Delivering the keynote address at a recen... t cybersecurity summit sponsored by Defense Daily, Dawn Meyerriecks, deputy director of national intelligence for acquisition and technology, said that along with the White House Office of Science and Technology, her office is going to sponsor major research "where the government's about to spend multiple billions of dollars."

This newest element of the federal cybersecurity initiative will not be looking for what Meyerriecks called "classic Beltway . . . commercial answers" to be applied to today's hacker problems at federal agencies. "I think we need to be really innovative, because I think we're going to run out of runway on our current approach," she said.

Three themes are to be stressed in this upcoming cybersecurity research agenda, she said. The first is called "tailored trustworthy spaces," which means creating different security levels for different government and non-government Internet activities. Less security is needed for finding baseball scores than when banking or guarding secrets, she said.

The second is called "moving targets," in which the search is for security systems that change constantly to increase uncertainty for hackers, recognizing that all systems inevitably become vulnerable.

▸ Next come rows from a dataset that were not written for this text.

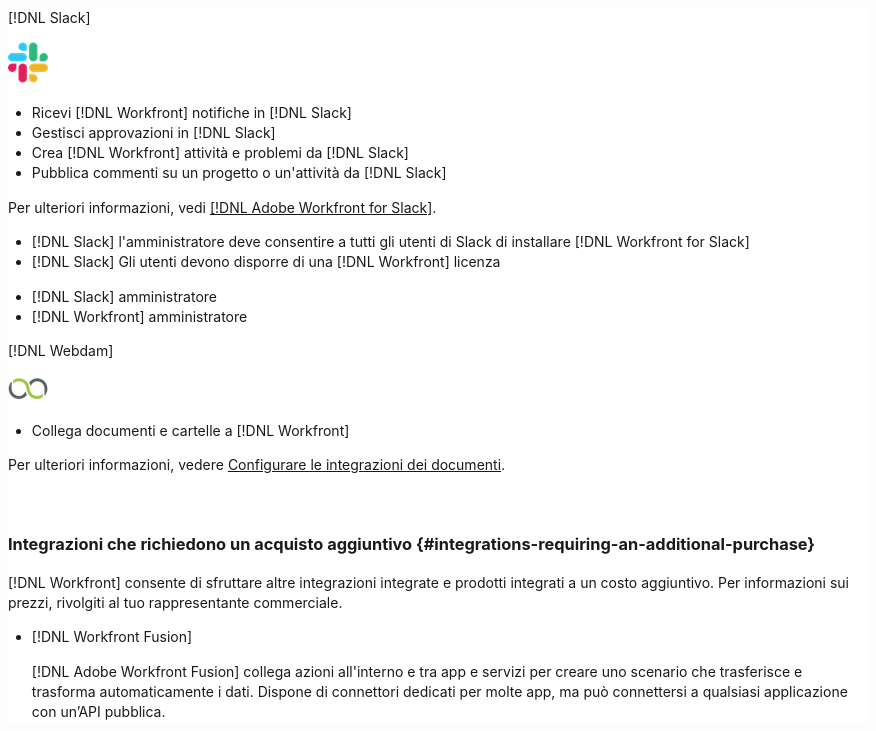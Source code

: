    <td> <p>[!DNL Slack]</p> <p> <img src="assets/slacklogo.png" style="max-width: 80px;"> </p> </td> 
   <td> 
    <ul> 
     <li>Ricevi [!DNL Workfront] notifiche in [!DNL Slack] </li> 
     <li>Gestisci approvazioni in [!DNL Slack] </li> 
     <li>Crea [!DNL Workfront] attività e problemi da [!DNL Slack] </li> 
     <li>Pubblica commenti su un progetto o un'attività da [!DNL Slack]</li> 
    </ul> <p>Per ulteriori informazioni, vedi <a href="../../workfront-integrations-and-apps/using-workfront-with-slack/use-workfront-for-slack.md" class="MCXref xref">[!DNL Adobe Workfront for Slack]</a>.</p> </td> 
   <td> 
    <ul> 
     <li>[!DNL Slack] l'amministratore deve consentire a tutti gli utenti di Slack di installare [!DNL Workfront for Slack]</li> 
     <li>[!DNL Slack] Gli utenti devono disporre di una [!DNL Workfront] licenza </li> 
    </ul> </td> 
   <td> 
    <ul> 
     <li>[!DNL Slack] amministratore</li> 
     <li>[!DNL Workfront] amministratore </li> 
    </ul> </td> 
  </tr> 
  <tr> 
   <td> <p>[!DNL Webdam]</p> <p> <img src="assets/webdam-logo.png"> </p> </td> 
   <td> 
    <ul> 
     <li>Collega documenti e cartelle a [!DNL Workfront]</li> 
    </ul> <p>Per ulteriori informazioni, vedere <a href="../../administration-and-setup/configure-integrations/configure-document-integrations.md" class="MCXref xref">Configurare le integrazioni dei documenti</a>.</p> </td> 
   <td> </td> 
   <td> </td> 
  </tr> 
 </tbody> 
</table>

### Integrazioni che richiedono un acquisto aggiuntivo {#integrations-requiring-an-additional-purchase}

[!DNL Workfront] consente di sfruttare altre integrazioni integrate e prodotti integrati a un costo aggiuntivo. Per informazioni sui prezzi, rivolgiti al tuo rappresentante commerciale.

* [!DNL Workfront Fusion]

  [!DNL Adobe Workfront Fusion] collega azioni all&#39;interno e tra app e servizi per creare uno scenario che trasferisce e trasforma automaticamente i dati. Dispone di connettori dedicati per molte app, ma può connettersi a qualsiasi applicazione con un’API pubblica.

Finally, there will be research in "economic incentives," which, as it sounds, involves seeking to find ways to motivate users to adopt cybersecurity defenses, recognizing that convenience has caused consumers to ignore security pop-ups.

Of course, hardly a week goes by without companies, think tanks or government agencies holding a session on the subject, and there have been multiple hearings on Capitol Hill.

On June 15, for example, Sen. Joseph I. Lieberman (I-Conn.) chaired a Senate Homeland Security and Governmental Affairs Committee hearing on the bipartisan legislation he introduced with Sens. Susan Collins (R-Maine) and Thomas R. Carper (D-Del.). One section of the bill created legal authority to protect the non-defense government and private-sector computer networks from attacks.

The next day, across the Capitol, the Government Accountability Office director of information security, Gregory C. Wilshusen, told the House Homeland Security Committee, "Cyber-based threats to federal systems and critical infrastructure are evolving and growing." Meanwhile, at a Brookings Institution session on the future of defense industry infrastructure, an industry expert described a two-tiered security net where military contractors face different problems than banks and credit card companies that are losing millions that are not reported publicly because the institutions involved did not want consumers to be aware of the problems.

"There is no silver bullet to cybersecurity; we must employ a defense-in-depth approach," Philip Reitinger, deputy undersecretary of homeland security for the national protection and programs directorate, said at the Lieberman hearing.

Robert D. Jamison, Reitinger's predecessor at the Department of Homeland Security, gave the same panel a quick tour of the federal government's "multiple agencies with different missions, networks, authorities and capabilities" when it comes to cyberspace. Homeland Security is primarily focused on operation security of the ".gov" networks, he said. The Defense Department and its National Security Agency "are focused on protecting our military networks, employing offensive measures and determining what constitutes an act of war in cyberspace and how our government responds."

The State Department "is focused on our international efforts"; the Commerce Department, on "issuing standards and guidelines" through the National Institute of Standards and Technology and "educational, research and governance" through the National Science Foundation and National Telecommunications and Information Administration.

All federal agencies, according to Jamison, "are responsible for protection of their respective networks" and all are on "different evolutionary paths of cyber readiness and defense."

This brings us back to Meyerriecks. She said that "tons of products" have been commercially developed to provide cybersecurity and that within the field "things have gotten better." But, she said, "there's not an answer Band-Aid that is going to come with this."

"We're starting to question whether or not the fundamental precepts are right, and that's really what, at least initially, this [new research] will be aimed at."